Attard Montalto said that while the overall scenario for South Africa will improve – it will take time, and is unlikely to happen at a pace that will keep the country competitive, or on equal footing to its emerging market peers.
This is because the necessary political capital that needs to be applied to the various remedies for the country’s issues – ie, reforming the economy, balancing the budget, restoring trust in government, etc – are lost in the stalemates of South African politics.
Structural reform will happen, Attard Montalto said, “but not with the speed required – given a mixture of lack of capacity, lack of functioning of the state, an ineffective presidency machine, the ineffective deployment of political capital, endless social compacting, ideological challenges and negative fallout risk policies.
“All those factors, we think, will keep animal spirits from emerging to accelerate a recovery,” he said.

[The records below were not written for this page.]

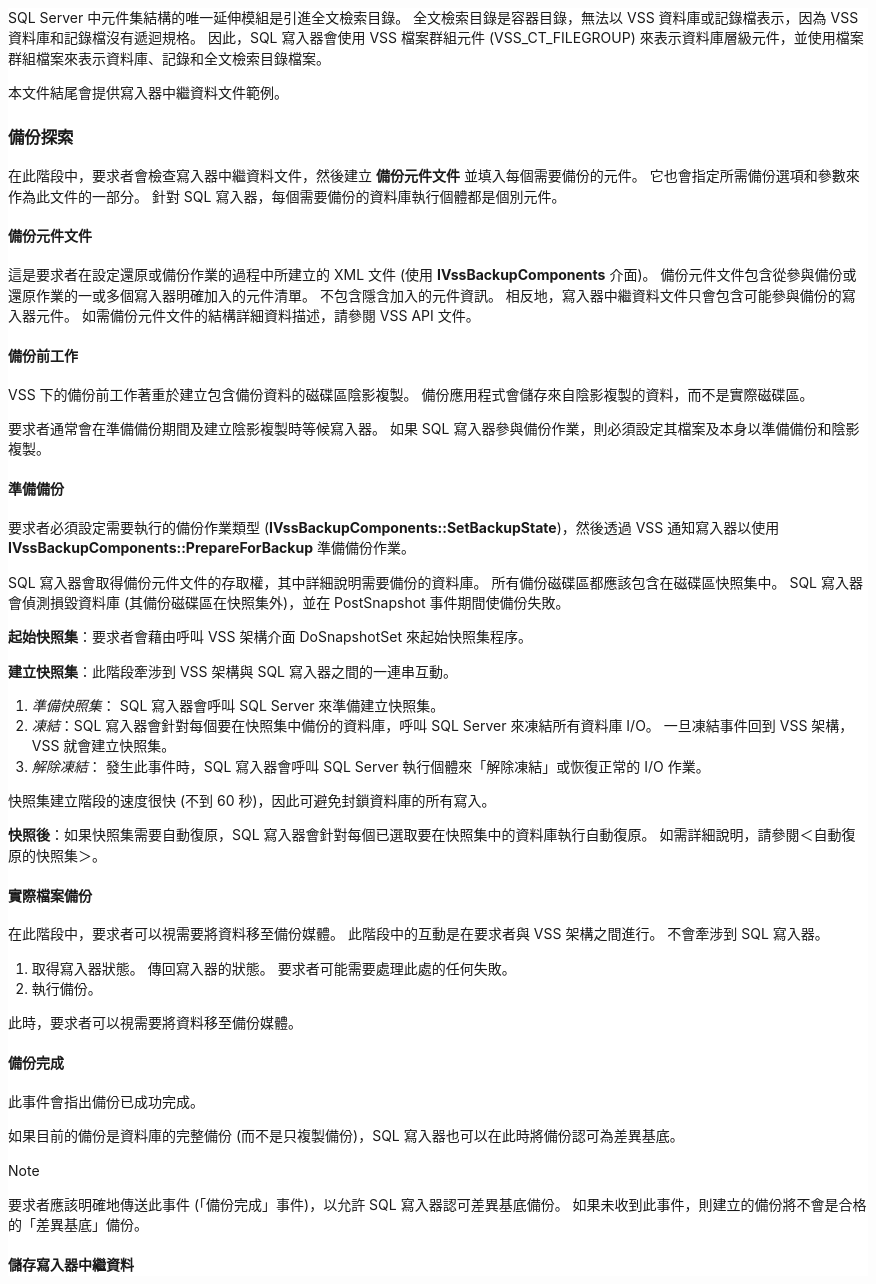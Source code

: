 SQL Server 中元件集結構的唯一延伸模組是引進全文檢索目錄。  全文檢索目錄是容器目錄，無法以 VSS 資料庫或記錄檔表示，因為 VSS 資料庫和記錄檔沒有遞迴規格。  因此，SQL 寫入器會使用 VSS 檔案群組元件 (VSS_CT_FILEGROUP) 來表示資料庫層級元件，並使用檔案群組檔案來表示資料庫、記錄和全文檢索目錄檔案。

本文件結尾會提供寫入器中繼資料文件範例。

### <a name="backup-discovery"></a>備份探索
在此階段中，要求者會檢查寫入器中繼資料文件，然後建立 **備份元件文件** 並填入每個需要備份的元件。 它也會指定所需備份選項和參數來作為此文件的一部分。 針對 SQL 寫入器，每個需要備份的資料庫執行個體都是個別元件。

#### <a name="backup-components-document"></a>備份元件文件
這是要求者在設定還原或備份作業的過程中所建立的 XML 文件 (使用 **IVssBackupComponents** 介面)。 備份元件文件包含從參與備份或還原作業的一或多個寫入器明確加入的元件清單。 不包含隱含加入的元件資訊。 相反地，寫入器中繼資料文件只會包含可能參與備份的寫入器元件。 如需備份元件文件的結構詳細資料描述，請參閱 VSS API 文件。

#### <a name="prebackup-tasks"></a>備份前工作
VSS 下的備份前工作著重於建立包含備份資料的磁碟區陰影複製。 備份應用程式會儲存來自陰影複製的資料，而不是實際磁碟區。

要求者通常會在準備備份期間及建立陰影複製時等候寫入器。 如果 SQL 寫入器參與備份作業，則必須設定其檔案及本身以準備備份和陰影複製。

#### <a name="prepare-for-backup"></a>準備備份
要求者必須設定需要執行的備份作業類型 (**IVssBackupComponents::SetBackupState**)，然後透過 VSS 通知寫入器以使用 **IVssBackupComponents::PrepareForBackup** 準備備份作業。

SQL 寫入器會取得備份元件文件的存取權，其中詳細說明需要備份的資料庫。 所有備份磁碟區都應該包含在磁碟區快照集中。 SQL 寫入器會偵測損毀資料庫 (其備份磁碟區在快照集外)，並在 PostSnapshot 事件期間使備份失敗。

**起始快照集**：要求者會藉由呼叫 VSS 架構介面 DoSnapshotSet 來起始快照集程序。

**建立快照集**：此階段牽涉到 VSS 架構與 SQL 寫入器之間的一連串互動。

1. _準備快照集_： SQL 寫入器會呼叫 SQL Server 來準備建立快照集。
1. _凍結_：SQL 寫入器會針對每個要在快照集中備份的資料庫，呼叫 SQL Server 來凍結所有資料庫 I/O。 一旦凍結事件回到 VSS 架構，VSS 就會建立快照集。
1. _解除凍結_： 發生此事件時，SQL 寫入器會呼叫 SQL Server 執行個體來「解除凍結」或恢復正常的 I/O 作業。


快照集建立階段的速度很快 (不到 60 秒)，因此可避免封鎖資料庫的所有寫入。

**快照後**：如果快照集需要自動復原，SQL 寫入器會針對每個已選取要在快照集中的資料庫執行自動復原。 如需詳細說明，請參閱＜自動復原的快照集＞。

#### <a name="actual-backup-of-files"></a>實際檔案備份

在此階段中，要求者可以視需要將資料移至備份媒體。 此階段中的互動是在要求者與 VSS 架構之間進行。 不會牽涉到 SQL 寫入器。

1. 取得寫入器狀態。 傳回寫入器的狀態。 要求者可能需要處理此處的任何失敗。
1. 執行備份。

此時，要求者可以視需要將資料移至備份媒體。

#### <a name="backup-complete"></a>備份完成

此事件會指出備份已成功完成。

如果目前的備份是資料庫的完整備份 (而不是只複製備份)，SQL 寫入器也可以在此時將備份認可為差異基底。


  > [!NOTE]
  > 要求者應該明確地傳送此事件 (「備份完成」事件)，以允許 SQL 寫入器認可差異基底備份。 如果未收到此事件，則建立的備份將不會是合格的「差異基底」備份。

#### <a name="save-writer-metadata"></a>儲存寫入器中繼資料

This line feeds into other likely outcomes in 2021, such as tackling corruption, effectively balancing the budget, negotiating with unions over public wages, resolving the country’s power crisis, dealing with a looming water crisis, and seeing any changes within the ANC.
Budget and the economy
According to Attard Montalto, given the length of time it will take for any real shift in the economy – South Africa’s 2021 budget is unlikely to be different from the finances that have been presented over the last year.
The budget, scheduled for 24 February, will likely happen long before there is any resolution to government’s legal battles with unions over public sector wages.
This is a crucial part of government’s promise to cut spending, and so without resolution, the numbers previously mentioned will stay in place.
Money will have to be set aside for bailing out state companies, and the spend on Covid-19 vaccines, he said, which are negatives for the expenditure side of things. On the income side, higher taxes and tighter tax efficiency will be the likely messages.
However, a big sticking point comes in the wider economic plans, particularly around government’s infrastructure projects which are supposed to be driving economic recovery following the massive Covid-19 fallout.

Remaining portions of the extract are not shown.